> [The task]: Below this line is a set of entries; quote exactly the lines from the line that contains "proper usage of" to the line that contains "Testing the components", both lines included.

> [Exercise data]:
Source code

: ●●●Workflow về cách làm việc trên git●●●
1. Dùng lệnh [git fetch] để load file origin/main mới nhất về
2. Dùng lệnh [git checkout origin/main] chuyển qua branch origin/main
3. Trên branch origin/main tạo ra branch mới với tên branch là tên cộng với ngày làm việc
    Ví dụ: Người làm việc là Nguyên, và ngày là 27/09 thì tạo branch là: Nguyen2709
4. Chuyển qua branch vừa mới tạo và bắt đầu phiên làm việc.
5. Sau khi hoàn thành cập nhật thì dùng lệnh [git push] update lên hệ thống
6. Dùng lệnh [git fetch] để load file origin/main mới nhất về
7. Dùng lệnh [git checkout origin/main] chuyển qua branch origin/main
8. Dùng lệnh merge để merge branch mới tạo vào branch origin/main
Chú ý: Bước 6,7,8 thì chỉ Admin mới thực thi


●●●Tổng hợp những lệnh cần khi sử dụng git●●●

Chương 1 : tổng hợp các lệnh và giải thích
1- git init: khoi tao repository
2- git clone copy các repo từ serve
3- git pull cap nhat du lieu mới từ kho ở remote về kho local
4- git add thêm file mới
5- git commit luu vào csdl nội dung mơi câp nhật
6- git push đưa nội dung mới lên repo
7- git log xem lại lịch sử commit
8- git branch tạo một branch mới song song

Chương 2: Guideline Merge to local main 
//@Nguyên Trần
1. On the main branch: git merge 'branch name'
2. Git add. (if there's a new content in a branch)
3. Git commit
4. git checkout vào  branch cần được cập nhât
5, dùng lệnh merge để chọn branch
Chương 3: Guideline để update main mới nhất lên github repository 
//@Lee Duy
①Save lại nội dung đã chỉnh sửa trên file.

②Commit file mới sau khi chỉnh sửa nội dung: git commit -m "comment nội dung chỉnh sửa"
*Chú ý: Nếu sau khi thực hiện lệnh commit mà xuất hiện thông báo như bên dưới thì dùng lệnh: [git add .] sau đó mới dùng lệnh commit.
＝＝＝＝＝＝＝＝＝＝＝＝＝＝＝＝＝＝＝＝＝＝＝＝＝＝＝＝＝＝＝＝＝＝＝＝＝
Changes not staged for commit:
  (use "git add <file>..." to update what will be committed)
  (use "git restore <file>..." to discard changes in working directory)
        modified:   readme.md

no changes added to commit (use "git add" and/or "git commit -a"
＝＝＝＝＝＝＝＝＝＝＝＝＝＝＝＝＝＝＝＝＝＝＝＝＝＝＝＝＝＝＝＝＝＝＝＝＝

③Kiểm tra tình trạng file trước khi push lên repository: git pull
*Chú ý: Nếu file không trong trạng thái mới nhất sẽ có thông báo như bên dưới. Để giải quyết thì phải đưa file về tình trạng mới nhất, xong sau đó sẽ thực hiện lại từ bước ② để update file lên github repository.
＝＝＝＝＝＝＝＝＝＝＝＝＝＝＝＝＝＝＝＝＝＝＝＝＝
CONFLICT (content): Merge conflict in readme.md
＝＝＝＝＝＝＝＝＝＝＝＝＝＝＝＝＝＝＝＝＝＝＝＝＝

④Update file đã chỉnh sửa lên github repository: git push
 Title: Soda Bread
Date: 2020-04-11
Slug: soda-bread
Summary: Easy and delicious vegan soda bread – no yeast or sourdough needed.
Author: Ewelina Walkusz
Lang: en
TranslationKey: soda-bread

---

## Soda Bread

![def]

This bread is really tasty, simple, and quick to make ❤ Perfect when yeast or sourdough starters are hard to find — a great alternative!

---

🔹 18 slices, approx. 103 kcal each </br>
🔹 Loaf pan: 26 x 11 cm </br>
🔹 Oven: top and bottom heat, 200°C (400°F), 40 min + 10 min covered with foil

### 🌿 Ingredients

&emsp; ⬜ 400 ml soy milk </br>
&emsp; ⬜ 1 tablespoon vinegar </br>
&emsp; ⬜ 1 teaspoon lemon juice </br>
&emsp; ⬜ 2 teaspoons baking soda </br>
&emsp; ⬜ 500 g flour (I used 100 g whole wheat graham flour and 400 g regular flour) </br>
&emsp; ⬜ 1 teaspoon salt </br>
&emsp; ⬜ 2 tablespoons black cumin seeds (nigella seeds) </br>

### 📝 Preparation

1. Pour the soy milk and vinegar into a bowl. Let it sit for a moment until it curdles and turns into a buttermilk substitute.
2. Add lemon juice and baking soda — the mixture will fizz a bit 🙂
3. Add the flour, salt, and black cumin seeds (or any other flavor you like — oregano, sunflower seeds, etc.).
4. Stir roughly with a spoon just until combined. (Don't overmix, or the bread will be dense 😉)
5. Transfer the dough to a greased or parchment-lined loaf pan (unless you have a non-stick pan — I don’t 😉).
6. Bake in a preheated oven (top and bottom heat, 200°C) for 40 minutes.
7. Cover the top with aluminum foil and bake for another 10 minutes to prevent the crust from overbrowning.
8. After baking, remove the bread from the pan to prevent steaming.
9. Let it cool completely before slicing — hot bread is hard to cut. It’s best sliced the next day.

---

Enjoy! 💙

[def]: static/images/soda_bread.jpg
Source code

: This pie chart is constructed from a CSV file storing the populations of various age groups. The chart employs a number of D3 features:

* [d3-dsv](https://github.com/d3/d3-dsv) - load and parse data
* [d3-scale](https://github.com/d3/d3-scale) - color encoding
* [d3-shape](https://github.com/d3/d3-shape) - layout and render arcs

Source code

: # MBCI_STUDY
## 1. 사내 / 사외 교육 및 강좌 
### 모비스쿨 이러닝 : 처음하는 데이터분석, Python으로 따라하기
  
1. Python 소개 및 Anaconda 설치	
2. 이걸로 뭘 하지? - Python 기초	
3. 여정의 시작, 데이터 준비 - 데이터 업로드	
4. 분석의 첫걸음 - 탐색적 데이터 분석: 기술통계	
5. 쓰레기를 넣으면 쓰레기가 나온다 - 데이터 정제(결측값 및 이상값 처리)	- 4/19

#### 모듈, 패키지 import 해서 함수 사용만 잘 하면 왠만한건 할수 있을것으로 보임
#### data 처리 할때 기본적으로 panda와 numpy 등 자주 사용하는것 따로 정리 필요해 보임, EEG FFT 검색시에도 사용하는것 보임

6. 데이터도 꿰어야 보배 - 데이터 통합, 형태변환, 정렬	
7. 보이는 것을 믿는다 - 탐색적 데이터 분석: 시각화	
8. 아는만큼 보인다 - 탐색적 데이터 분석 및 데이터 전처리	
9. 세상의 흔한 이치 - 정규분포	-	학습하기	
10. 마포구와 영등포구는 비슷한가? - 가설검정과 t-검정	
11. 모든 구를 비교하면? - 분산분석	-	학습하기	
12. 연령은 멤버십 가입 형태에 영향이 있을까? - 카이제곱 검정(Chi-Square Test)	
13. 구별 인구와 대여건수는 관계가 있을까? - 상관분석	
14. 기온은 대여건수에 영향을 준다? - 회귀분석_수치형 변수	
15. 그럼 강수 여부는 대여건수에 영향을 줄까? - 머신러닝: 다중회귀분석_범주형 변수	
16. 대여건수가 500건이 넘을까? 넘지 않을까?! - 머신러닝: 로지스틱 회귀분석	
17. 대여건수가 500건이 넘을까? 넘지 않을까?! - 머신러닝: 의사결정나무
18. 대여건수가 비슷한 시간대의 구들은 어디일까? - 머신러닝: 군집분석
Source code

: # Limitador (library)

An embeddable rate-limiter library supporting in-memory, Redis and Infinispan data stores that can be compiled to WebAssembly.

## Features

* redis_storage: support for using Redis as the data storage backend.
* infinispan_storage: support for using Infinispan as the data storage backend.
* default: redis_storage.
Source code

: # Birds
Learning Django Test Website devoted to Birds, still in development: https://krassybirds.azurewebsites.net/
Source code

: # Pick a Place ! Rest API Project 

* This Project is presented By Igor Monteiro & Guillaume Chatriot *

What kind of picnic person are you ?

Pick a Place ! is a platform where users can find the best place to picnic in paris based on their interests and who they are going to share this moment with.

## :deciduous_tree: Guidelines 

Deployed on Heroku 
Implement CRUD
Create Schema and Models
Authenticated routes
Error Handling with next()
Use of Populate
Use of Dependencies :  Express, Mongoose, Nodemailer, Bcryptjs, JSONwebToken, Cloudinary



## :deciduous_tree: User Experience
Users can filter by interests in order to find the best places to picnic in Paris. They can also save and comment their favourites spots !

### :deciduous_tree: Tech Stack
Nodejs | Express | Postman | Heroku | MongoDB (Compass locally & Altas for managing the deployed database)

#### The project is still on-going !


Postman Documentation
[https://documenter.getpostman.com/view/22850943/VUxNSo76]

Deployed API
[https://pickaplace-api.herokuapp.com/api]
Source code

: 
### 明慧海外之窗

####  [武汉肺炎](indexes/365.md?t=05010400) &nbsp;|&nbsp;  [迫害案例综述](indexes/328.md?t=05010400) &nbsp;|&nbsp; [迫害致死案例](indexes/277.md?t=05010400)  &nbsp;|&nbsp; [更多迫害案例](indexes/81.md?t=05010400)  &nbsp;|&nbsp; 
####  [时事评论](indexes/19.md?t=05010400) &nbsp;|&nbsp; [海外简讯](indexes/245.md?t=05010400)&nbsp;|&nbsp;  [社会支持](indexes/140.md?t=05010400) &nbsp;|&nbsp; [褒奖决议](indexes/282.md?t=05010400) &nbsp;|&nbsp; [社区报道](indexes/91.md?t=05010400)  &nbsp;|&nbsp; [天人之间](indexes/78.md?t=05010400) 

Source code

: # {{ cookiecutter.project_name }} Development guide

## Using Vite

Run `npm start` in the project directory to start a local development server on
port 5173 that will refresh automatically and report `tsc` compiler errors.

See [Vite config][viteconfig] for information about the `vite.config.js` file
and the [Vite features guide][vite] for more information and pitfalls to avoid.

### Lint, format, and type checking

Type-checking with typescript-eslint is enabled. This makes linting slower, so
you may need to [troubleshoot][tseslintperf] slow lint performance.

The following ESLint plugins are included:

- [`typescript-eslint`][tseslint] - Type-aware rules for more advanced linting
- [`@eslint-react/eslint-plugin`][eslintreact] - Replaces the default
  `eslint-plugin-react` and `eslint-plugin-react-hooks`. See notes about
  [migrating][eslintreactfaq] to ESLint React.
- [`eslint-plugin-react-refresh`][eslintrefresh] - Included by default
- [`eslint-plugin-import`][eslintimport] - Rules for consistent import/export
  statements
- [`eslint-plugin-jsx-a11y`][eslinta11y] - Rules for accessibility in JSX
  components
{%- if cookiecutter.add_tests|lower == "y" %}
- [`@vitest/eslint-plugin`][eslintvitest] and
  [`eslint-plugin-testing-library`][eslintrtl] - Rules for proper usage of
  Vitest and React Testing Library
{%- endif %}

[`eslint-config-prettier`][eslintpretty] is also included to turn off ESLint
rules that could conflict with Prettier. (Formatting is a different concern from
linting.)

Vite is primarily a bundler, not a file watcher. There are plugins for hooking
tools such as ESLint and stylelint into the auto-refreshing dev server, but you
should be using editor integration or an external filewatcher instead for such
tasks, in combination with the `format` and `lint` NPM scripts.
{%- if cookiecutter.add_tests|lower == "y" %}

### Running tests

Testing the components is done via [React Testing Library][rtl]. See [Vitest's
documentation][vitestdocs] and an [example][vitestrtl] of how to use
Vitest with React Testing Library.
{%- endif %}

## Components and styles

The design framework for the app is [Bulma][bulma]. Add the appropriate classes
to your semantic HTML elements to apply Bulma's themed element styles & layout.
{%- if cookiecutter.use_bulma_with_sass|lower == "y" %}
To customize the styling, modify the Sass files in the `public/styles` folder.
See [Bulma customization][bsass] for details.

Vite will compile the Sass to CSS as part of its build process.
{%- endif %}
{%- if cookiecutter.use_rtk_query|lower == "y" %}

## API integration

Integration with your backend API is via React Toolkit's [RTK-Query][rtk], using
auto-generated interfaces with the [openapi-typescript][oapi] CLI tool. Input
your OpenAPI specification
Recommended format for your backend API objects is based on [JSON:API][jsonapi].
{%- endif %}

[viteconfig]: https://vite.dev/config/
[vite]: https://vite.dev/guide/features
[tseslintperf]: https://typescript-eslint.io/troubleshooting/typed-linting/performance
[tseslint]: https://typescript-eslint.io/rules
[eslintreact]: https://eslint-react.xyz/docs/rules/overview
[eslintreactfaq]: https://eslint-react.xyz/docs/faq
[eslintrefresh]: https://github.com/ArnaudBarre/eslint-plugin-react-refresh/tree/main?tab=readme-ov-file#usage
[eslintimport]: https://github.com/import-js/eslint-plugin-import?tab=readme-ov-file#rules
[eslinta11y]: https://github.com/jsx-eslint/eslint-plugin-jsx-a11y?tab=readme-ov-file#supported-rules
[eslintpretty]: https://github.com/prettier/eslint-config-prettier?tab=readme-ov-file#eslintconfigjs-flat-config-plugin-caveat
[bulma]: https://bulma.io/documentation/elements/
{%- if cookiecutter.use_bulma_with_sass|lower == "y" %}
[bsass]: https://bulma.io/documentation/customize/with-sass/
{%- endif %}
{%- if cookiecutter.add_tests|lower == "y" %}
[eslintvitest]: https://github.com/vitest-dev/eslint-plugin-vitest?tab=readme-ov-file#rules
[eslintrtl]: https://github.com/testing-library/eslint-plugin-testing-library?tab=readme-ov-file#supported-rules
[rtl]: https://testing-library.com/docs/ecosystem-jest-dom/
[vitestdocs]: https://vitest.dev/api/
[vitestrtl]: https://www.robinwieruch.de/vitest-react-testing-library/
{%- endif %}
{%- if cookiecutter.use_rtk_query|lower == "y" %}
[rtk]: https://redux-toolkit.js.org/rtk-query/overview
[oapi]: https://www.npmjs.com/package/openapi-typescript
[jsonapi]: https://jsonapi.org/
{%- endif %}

> [Written reply]:
  [`eslint-plugin-testing-library`][eslintrtl] - Rules for proper usage of
  Vitest and React Testing Library
{%- endif %}

[`eslint-config-prettier`][eslintpretty] is also included to turn off ESLint
rules that could conflict with Prettier. (Formatting is a different concern from
linting.)

Vite is primarily a bundler, not a file watcher. There are plugins for hooking
tools such as ESLint and stylelint into the auto-refreshing dev server, but you
should be using editor integration or an external filewatcher instead for such
tasks, in combination with the `format` and `lint` NPM scripts.
{%- if cookiecutter.add_tests|lower == "y" %}

### Running tests

Testing the components is done via [React Testing Library][rtl]. See [Vitest's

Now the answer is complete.